Cross Validated Asked on November 2, 2021
This is a cross post of a question i posted several months ago here on a different forum.
I am trying to understand how variable importance is calculated from the research papers published on the topic. There are two papers to pull this from. The first is the very math heavy original paper and presentation. The other is the less math more intuitive treatment and much easier to understand.
The key paragraph from the more intuitive explanation is below
The set of variables $Z$ to be conditioned on should contain all variables that are correlated with the current variable of interest $X_j$. In the
varimp
function,this is assured by the small default value 0.2 of the threshold argument: By default, all variables whose correlation with $X_j$ meets the condition 1 – ($p$-value) > 0.2 are used for conditioning. A larger value of threshold would have the effect that only those variables that are strongly correlated with $Xj$ would be used for conditioning, but would also lower the computational burden.

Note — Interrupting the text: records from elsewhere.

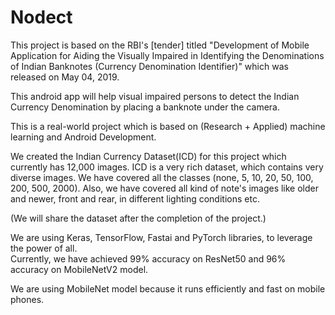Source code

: # Nodect

This project is based on the RBI's [tender] titled "Development of Mobile Application for Aiding the Visually Impaired in Identifying the Denominations of Indian Banknotes (Currency Denomination Identifier)" which was released on May 04, 2019.

 This android app will help visual impaired persons to detect the Indian Currency Denomination by placing a banknote under the camera.

This is a real-world project which is based on (Research + Applied) machine learning and Android Development. 

We created the Indian Currency Dataset(ICD) for this project which currently has 12,000 images. ICD is a very rich dataset, which contains very diverse images. We have covered all the classes (none, 5, 10, 20, 50, 100, 200, 500, 2000). Also, we have covered all kind of note's images like older and newer, front and rear, in different lighting conditions etc.

(We will share the dataset after the completion of the project.)

We are using Keras, TensorFlow, Fastai and PyTorch libraries, to leverage the power of all.       
Currently, we have achieved 99% accuracy on ResNet50 and 96% accuracy on MobileNetV2 model.

We are using MobileNet model because it runs efficiently and fast on mobile phones.
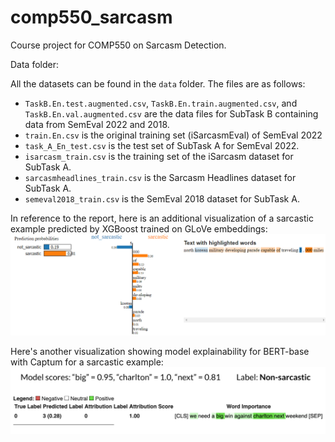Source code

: # comp550_sarcasm
Course project for COMP550 on Sarcasm Detection.

Data folder:

All the datasets can be found in the `data` folder. The files are as follows:

- `TaskB.En.test.augmented.csv`, `TaskB.En.train.augmented.csv`, and `TaskB.En.val.augmented.csv` are the data files for SubTask B containing data from SemEval 2022 and 2018.
- `train.En.csv` is the original training set (iSarcasmEval) of SemEval 2022
- `task_A_En_test.csv` is the test set of SubTask A for SemEval 2022.
- `isarcasm_train.csv` is the training set of the iSarcasm dataset for SubTask A.
- `sarcasmheadlines_train.csv` is the Sarcasm Headlines dataset for SubTask A.
- `semeval2018_train.csv` is the SemEval 2018 dataset for SubTask A.


In reference to the report, here is an additional visualization of a sarcastic example predicted by XGBoost trained on GLoVe embeddings:
![XGBoost Visualization](imgs/glove-sarc-ex1.png)


Here's another visualization showing model explainability for BERT-base with Captum for a sarcastic example:
![Sarcastic example](imgs/ns1.png)
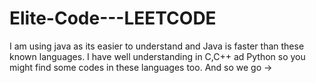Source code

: # Elite-Code---LEETCODE


I am using java as its easier to understand and Java is faster than these known languages.
I have well understanding in C,C++ ad Python so you might find some codes in these languages too.
And so we go ->
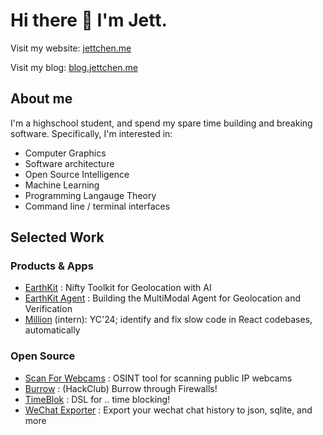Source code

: # Hi there 👋 I'm Jett.

Visit my website: [jettchen.me](https://jettchen.me)

Visit my blog: [blog.jettchen.me](https://blog.jettchen.me)


## About me
I'm a highschool student, and spend my spare time building and breaking software. Specifically, I'm interested in:
- Computer Graphics
- Software architecture
- Open Source Intelligence
- Machine Learning
- Programming Langauge Theory
- Command line / terminal interfaces

## Selected Work

### Products & Apps
- [EarthKit](https://earthkit.app) : Nifty Toolkit for Geolocation with AI
- [EarthKit Agent](https://agent.earthkit.app/) : Building the MultiModal Agent for Geolocation and Verification
- [Million](https://million.dev/) (intern): YC'24; identify and fix slow code in React codebases, automatically

### Open Source
- [Scan For Webcams](https://github.com/JettChenT/scan-for-webcams) : OSINT tool for scanning public IP webcams
- [Burrow](https://github.com/hackclub/burrow) : (HackClub) Burrow through Firewalls!
- [TimeBlok](https://github.com/JettChenT/timeblok) : DSL for .. time blocking!
- [WeChat Exporter](https://github.com/JettChenT/wechat-exporter) : Export your wechat chat history to json, sqlite, and more
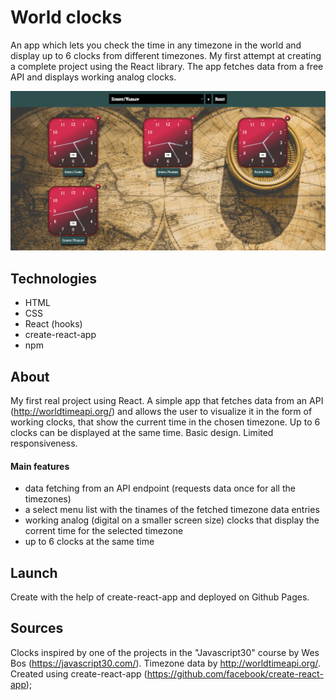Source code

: # World clocks

An app which lets you check the time in any timezone in the world and display up to 6 clocks from different timezones. My first attempt at creating a complete project using the React library. The app fetches data from a free API and displays working analog clocks.

[![world clocks](/clocks.png)](https://jjcreator.github.io/clocks/)


## Technologies

* HTML
* CSS
* React (hooks)
* create-react-app
* npm

## About

My first real project using React. A simple app that fetches data from an API (http://worldtimeapi.org/) and allows the user to visualize it in the form of working clocks, that show the current time in the chosen timezone. Up to 6 clocks can be displayed at the same time. Basic design. Limited responsiveness.

#### Main features
* data fetching from an API endpoint (requests data once for all the timezones)
* a select menu list with the tinames of the fetched timezone data entries
* working analog (digital on a smaller screen size) clocks that display the corrent time for the selected timezone
* up to 6 clocks at the same time


## Launch

Create with the help of create-react-app and deployed on Github Pages.

## Sources

Clocks inspired by one of the projects in the "Javascript30" course by Wes Bos (https://javascript30.com/). Timezone data by http://worldtimeapi.org/. Created using create-react-app (https://github.com/facebook/create-react-app);
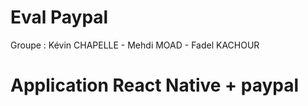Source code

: # Eval Paypal

Groupe : Kévin CHAPELLE - Mehdi MOAD - Fadel KACHOUR


# Application React Native + paypal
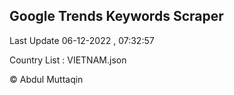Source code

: 

## Google Trends Keywords Scraper 
 
Last Update 06-12-2022 , 07:32:57

Country List :
VIETNAM.json



© Abdul Muttaqin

The best intuition I have seen from conditional inference trees is this blog post and when I stepped through it, it made instant sense on how the trees work. They stopped short and variable importance 🙂
My understanding and where it all breaks down:
I think this would make more sense to me if I tried to see Z looks like for a single tree so I ran the code below. Can anyone help?
library(party)
library(janitor)
library(tidyverse)
set.seed(123)
# Create a dataframe where we are trying to predict setosa
mydf <- iris %>%
mutate(set_tgt = factor(ifelse(Species == 'setosa', 'yes', 'no'))) %>%
select(-Species)
# We will try to predict "set_tgt"
cf_mod <- cforest(set_tgt ~ ., data = mydf, control = cforest_unbiased(mtry = 2, ntree = 3))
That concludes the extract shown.